**DIRECTIONS**. Every line holding the string "staff" is to be copied from the entries below.

**MATERIAL SHOWN**.
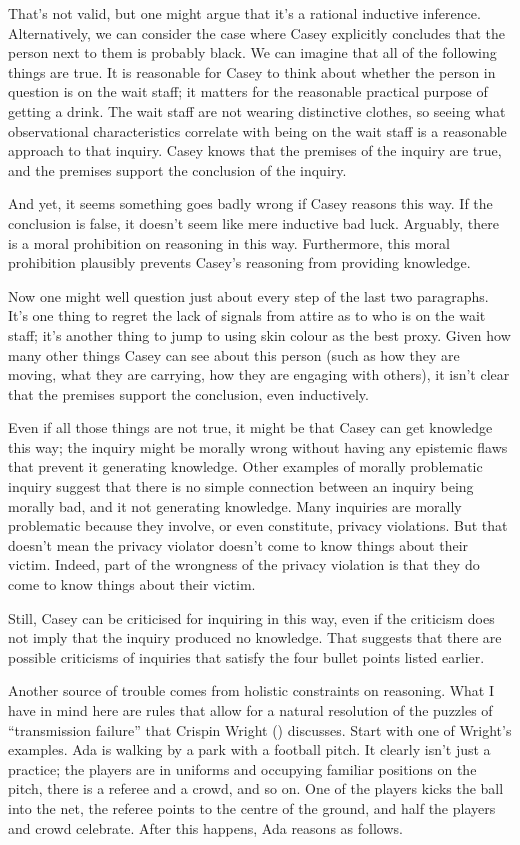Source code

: \documentclass[
  10pt,
  letterpaper,
  twoside]{scrbook}
\begin{document}
That's not valid, but one might argue that it's a rational inductive
inference. Alternatively, we can consider the case where Casey
explicitly concludes that the person next to them is probably black. We
can imagine that all of the following things are true. It is reasonable
for Casey to think about whether the person in question is on the wait
staff; it matters for the reasonable practical purpose of getting a
drink. The wait staff are not wearing distinctive clothes, so seeing
what observational characteristics correlate with being on the wait
staff is a reasonable approach to that inquiry. Casey knows that the
premises of the inquiry are true, and the premises support the
conclusion of the inquiry.

And yet, it seems something goes badly wrong if Casey reasons this way.
If the conclusion is false, it doesn't seem like mere inductive bad
luck. Arguably, there is a moral prohibition on reasoning in this way.
Furthermore, this moral prohibition plausibly prevents Casey's reasoning
from providing knowledge.

Now one might well question just about every step of the last two
paragraphs. It's one thing to regret the lack of signals from attire as
to who is on the wait staff; it's another thing to jump to using skin
colour as the best proxy. Given how many other things Casey can see
about this person (such as how they are moving, what they are carrying,
how they are engaging with others), it isn't clear that the premises
support the conclusion, even inductively.

Even if all those things are not true, it might be that Casey can get
knowledge this way; the inquiry might be morally wrong without having
any epistemic flaws that prevent it generating knowledge. Other examples
of morally problematic inquiry suggest that there is no simple
connection between an inquiry being morally bad, and it not generating
knowledge. Many inquiries are morally problematic because they involve,
or even constitute, privacy violations. But that doesn't mean the
privacy violator doesn't come to know things about their victim. Indeed,
part of the wrongness of the privacy violation is that they do come to
know things about their victim.

Still, Casey can be criticised for inquiring in this way, even if the
criticism does not imply that the inquiry produced no knowledge. That
suggests that there are possible criticisms of inquiries that satisfy
the four bullet points listed earlier.

Another source of trouble comes from holistic constraints on reasoning.
What I have in mind here are rules that allow for a natural resolution
of the puzzles of ``transmission failure'' that Crispin Wright
() discusses. Start with one of Wright's
examples. Ada is walking by a park with a football pitch. It clearly
isn't just a practice; the players are in uniforms and occupying
familiar positions on the pitch, there is a referee and a crowd, and so
on. One of the players kicks the ball into the net, the referee points
to the centre of the ground, and half the players and crowd celebrate.
After this happens, Ada reasons as follows.
\end{document}
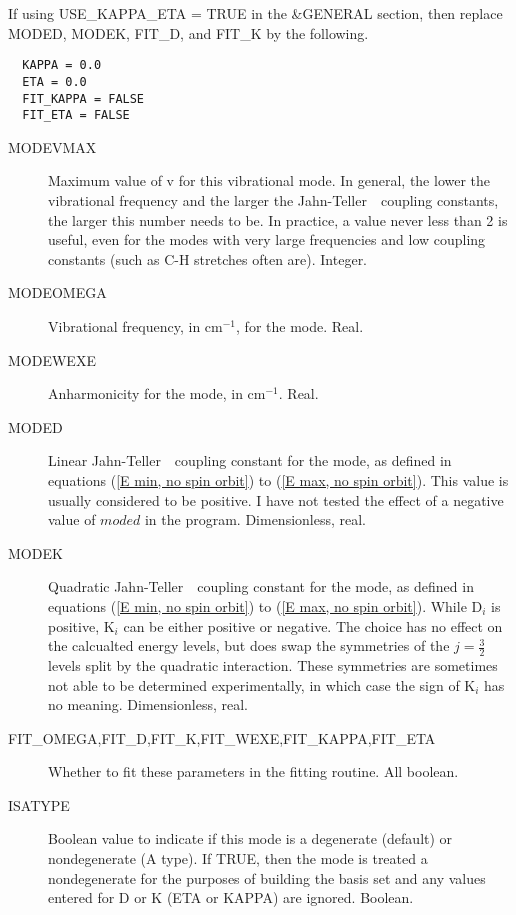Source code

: \documentclass{article}
\newcommand{\wn}{cm$^{-1}$}
\newcommand{\JT}{Jahn-Teller\ }
\begin{document}
If using USE\_KAPPA\_ETA = TRUE in the \&GENERAL section, then replace MODED, MODEK, FIT\_D, and FIT\_K by the following.

\begin{verbatim}
  KAPPA = 0.0
  ETA = 0.0
  FIT_KAPPA = FALSE
  FIT_ETA = FALSE
\end{verbatim}

\begin{description}

\item[MODEVMAX] Maximum value of v for this vibrational mode. In
  general, the lower the vibrational frequency and the larger the \JT\
  coupling constants, the larger this number needs to be. In practice,
  a value never less than 2 is useful, even for the modes with very
  large frequencies and low coupling constants (such as C-H stretches
  often are). Integer.

\item[MODEOMEGA] Vibrational frequency, in \wn , for the mode. Real.

\item[MODEWEXE] Anharmonicity for the mode, in \wn . Real.

\item[MODED] Linear \JT\ coupling constant for the mode, as defined in
  equations (\ref{E min, no spin orbit}) to (\ref{E max, no spin
    orbit}). This value is usually considered to be positive. I have
  not tested the effect of a negative value of $moded$ in the
  program. Dimensionless, real.

\item[MODEK] Quadratic \JT\ coupling constant for the mode, as
  defined in equations (\ref{E min, no spin orbit}) to (\ref{E max, no spin
    orbit}). While D$_i$ is positive, K$_i$ can be either positive or
  negative. The choice has no effect on the calcualted energy levels,
  but does swap the symmetries of the $j=\frac{3}{2}$ levels split by
  the quadratic interaction. These symmetries are sometimes not able to be
  determined experimentally, in which case the sign of K$_i$ has
  no meaning. Dimensionless, real.

\item[FIT\_OMEGA,FIT\_D,FIT\_K,FIT\_WEXE,FIT\_KAPPA,FIT\_ETA] Whether to fit these
  parameters in the fitting routine.  All boolean.
  
\item[ISATYPE] Boolean value to indicate if this mode is a degenerate (default) or
  nondegenerate (A type). If TRUE, then the mode is treated a nondegenerate for the purposes
  of building the basis set and any values entered for D or K (ETA or KAPPA) are ignored. Boolean.


\end{description}
\end{document}
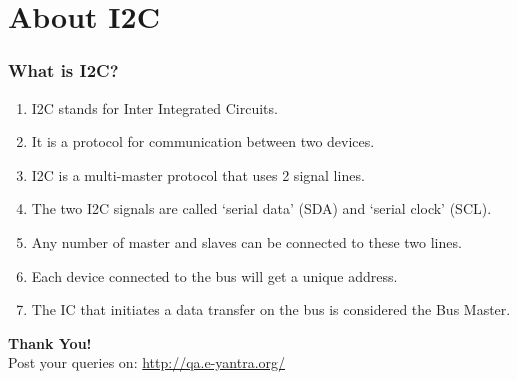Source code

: \documentclass[10pt,red]{beamer}
\title
[
	Raspberry Pi Hardware Development	%
	\hspace{0.5cm}
	\insertframenumber/\inserttotalframenumber
]
{
	I2C enabling on Raspberry Pi
}
\author
[
	www.e-yantra.org
]
{
	e-Yantra Team \\
  Embedded Real-Time Systems Lab\\
  Indian Institute of Technology-Bombay \\
}
\date
{
IIT Bombay \\ {\today}
}
\begin{document}
 

\begin{frame}
	\titlepage
\end{frame} 
\section{About I2C}
\begin{frame}
	\frametitle{What is I2C?}  \pause
	\begin{enumerate}[$\checkmark$]
		\item<+-|alert@+> I2C stands for Inter Integrated Circuits.
		\item<+-|alert@+> It is a protocol for communication between two devices.
		\item<+-|alert@+> I2C is a multi-master protocol that uses 2 signal lines.
		\item<+-|alert@+> The two I2C signals are called ‘serial data’ (SDA) and ‘serial clock’ (SCL).
		\item<+-|alert@+> Any number of master and slaves can be connected to these two lines.
		\item<+-|alert@+> Each device connected to the bus will get a unique address.
		\item<+-|alert@+> The IC that initiates a data transfer on the bus is considered the Bus Master.
		
	\end{enumerate}
\end{frame}

\begin{frame}
	\hskip4cm
	\textbf{\LARGE Thank You!} \\[20pt]
	\hskip3cm
	\scriptsize Post your queries on: 
	\hyperref[www.e-yantra.org]{\color{blue} http://qa.e-yantra.org/ \color{black}} 
\end{frame}
\end{document}
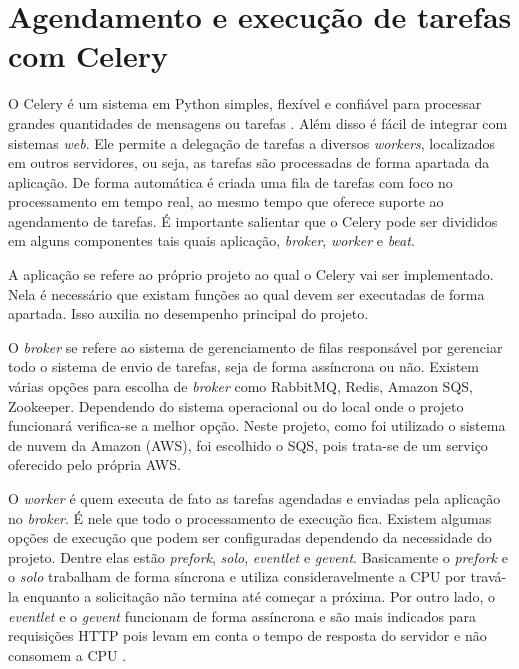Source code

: \section{Agendamento e execução de tarefas com Celery}

\indent 
\par O Celery é um sistema em Python simples, flexível e confiável para processar grandes quantidades de mensagens ou tarefas \cite{Celery}. Além disso é fácil de integrar com sistemas \textit{web}. Ele permite a delegação de tarefas a diversos \textit{workers}, localizados em outros servidores, ou seja, as tarefas são processadas de forma apartada da aplicação. De forma automática é criada uma fila de tarefas com foco no processamento em tempo real, ao mesmo tempo que oferece suporte ao agendamento de tarefas. É importante salientar que o Celery pode ser divididos em alguns componentes tais quais aplicação, \textit{broker}, \textit{worker} e \textit{beat}.
\indent 
\par A aplicação se refere ao próprio projeto ao qual o Celery vai ser implementado. Nela é necessário que existam funções ao qual devem ser executadas de forma apartada. Isso auxilia no desempenho principal do projeto.
\indent 
\par O \textit{broker} se refere ao sistema de gerenciamento de filas responsável por gerenciar todo o sistema de envio de tarefas, seja de forma assíncrona ou não. Existem várias opções para escolha de \textit{broker} como RabbitMQ, Redis, Amazon SQS, Zookeeper. Dependendo do sistema operacional ou do local onde o projeto funcionará verifica-se a melhor opção. Neste projeto, como foi utilizado o sistema de nuvem da Amazon (AWS), foi escolhido o SQS, pois trata-se de um serviço oferecido pelo própria AWS.
\indent 
\par O \textit{worker} é quem executa de fato as tarefas agendadas e enviadas pela aplicação no \textit{broker}. É nele que todo o processamento de execução fica. Existem algumas opções de execução que podem ser configuradas dependendo da necessidade do projeto. Dentre elas estão \textit{prefork}, \textit{solo}, \textit{eventlet} e \textit{gevent}. Basicamente o \textit{prefork} e o \textit{solo} trabalham de forma síncrona e utiliza consideravelmente a CPU por travá-la enquanto a solicitação não termina até começar a próxima. Por outro lado, o \textit{eventlet} e o \textit{gevent} funcionam de forma assíncrona e são mais indicados para requisições HTTP pois levam em conta o tempo de resposta do servidor e não consomem a CPU \cite{CeleryEP}. 
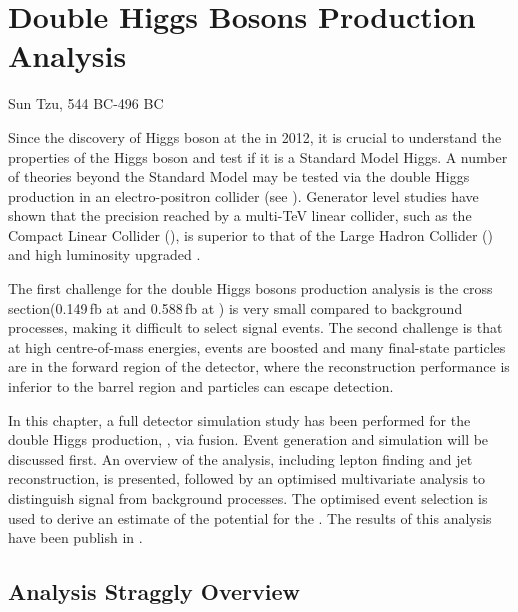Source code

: \chapter{Double Higgs Bosons Production Analysis}
\label{chap:DoubleHiggs}

%
{Sun Tzu, 544 BC-496 BC}%


Since the discovery of Higgs boson at the \LHC in 2012\cite{Aad:2012tfa,Chatrchyan:2012ufa}, it is crucial to understand the properties of the Higgs boson and test if it is a Standard Model Higgs. A number of theories beyond the Standard Model may be tested via the double Higgs production in an electro-positron collider (see ). Generator level studies have shown that the precision reached by a multi-TeV linear collider, such as the Compact Linear Collider (\CLIC), is superior to that of the Large Hadron Collider (\LHC) and high luminosity upgraded \LHC  \cite{Contino:2013gna}.


The first challenge for the double Higgs bosons production analysis is the cross section(0.149\,fb at  and 0.588\,fb at ) is very small compared to background processes, making it difficult to select signal events. The second challenge is that at high centre-of-mass energies, events are boosted and many final-state particles are in the forward region of the detector, where the reconstruction performance is inferior to the barrel region and particles can escape detection.

In this chapter, a full \CLICILD detector simulation study has been performed for the double Higgs production, \eeToHH, via \WW fusion. Event generation and simulation will be discussed first. An overview of the analysis, including lepton finding and jet reconstruction, is presented, followed by an optimised multivariate analysis to distinguish signal from background processes. The optimised event selection is used to derive an estimate of the potential for the \CLIC. The results of this analysis have been publish in .

\section{Analysis Straggly Overview}

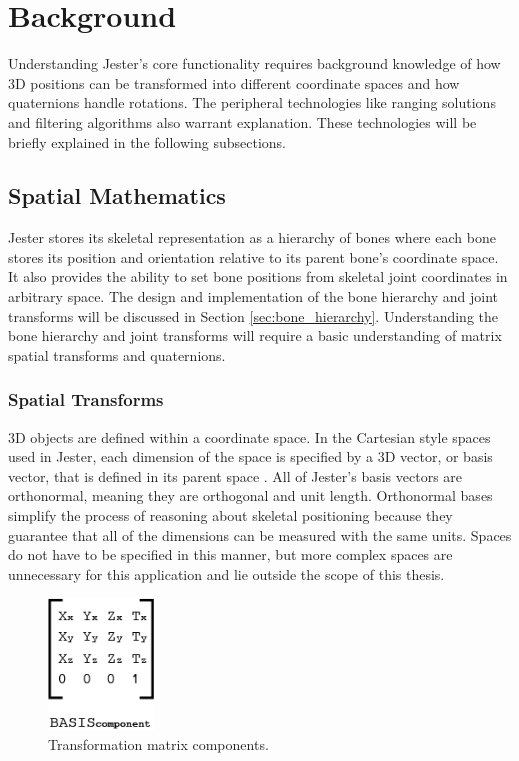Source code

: \chapter{Background}

Understanding Jester's core functionality requires background knowledge of how 3D positions can be transformed into different coordinate spaces and how quaternions handle rotations. The peripheral technologies like ranging solutions and filtering algorithms also warrant explanation. These technologies will be briefly explained in the following subsections.

\section{Spatial Mathematics}

Jester stores its skeletal representation as a hierarchy of bones where each bone stores its position and orientation relative to its parent bone's coordinate space. It also provides the ability to set bone positions from skeletal joint coordinates in arbitrary space. The design and implementation of the bone hierarchy and joint transforms will be discussed in Section \ref{sec:bone_hierarchy}. Understanding the bone hierarchy and joint transforms will require a basic understanding of matrix spatial transforms and quaternions.

\subsection{Spatial Transforms}

3D objects are defined within a coordinate space. In the Cartesian style spaces used in Jester, each dimension of the space is specified by a 3D vector, or basis vector, that is defined in its parent space \cite{gortler2012foundations}. All of Jester's basis vectors are orthonormal, meaning they are orthogonal and unit length. Orthonormal bases simplify the process of reasoning about skeletal positioning because they guarantee that all of the dimensions can be measured with the same units. Spaces do not have to be specified in this manner, but more complex spaces are unnecessary for this application and lie outside the scope of this thesis. 

\begin{figure}[h]
\centering
\includegraphics[width=0.25\textwidth]{figures/transMatrix}
\caption{Transformation matrix components.}
\label{fig:transformation_mat}
\end{figure}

**EXERCISE RESPONSE**.
staff; it matters for the reasonable practical purpose of getting a
drink. The wait staff are not wearing distinctive clothes, so seeing
staff is a reasonable approach to that inquiry. Casey knows that the
to who is on the wait staff; it's another thing to jump to using skin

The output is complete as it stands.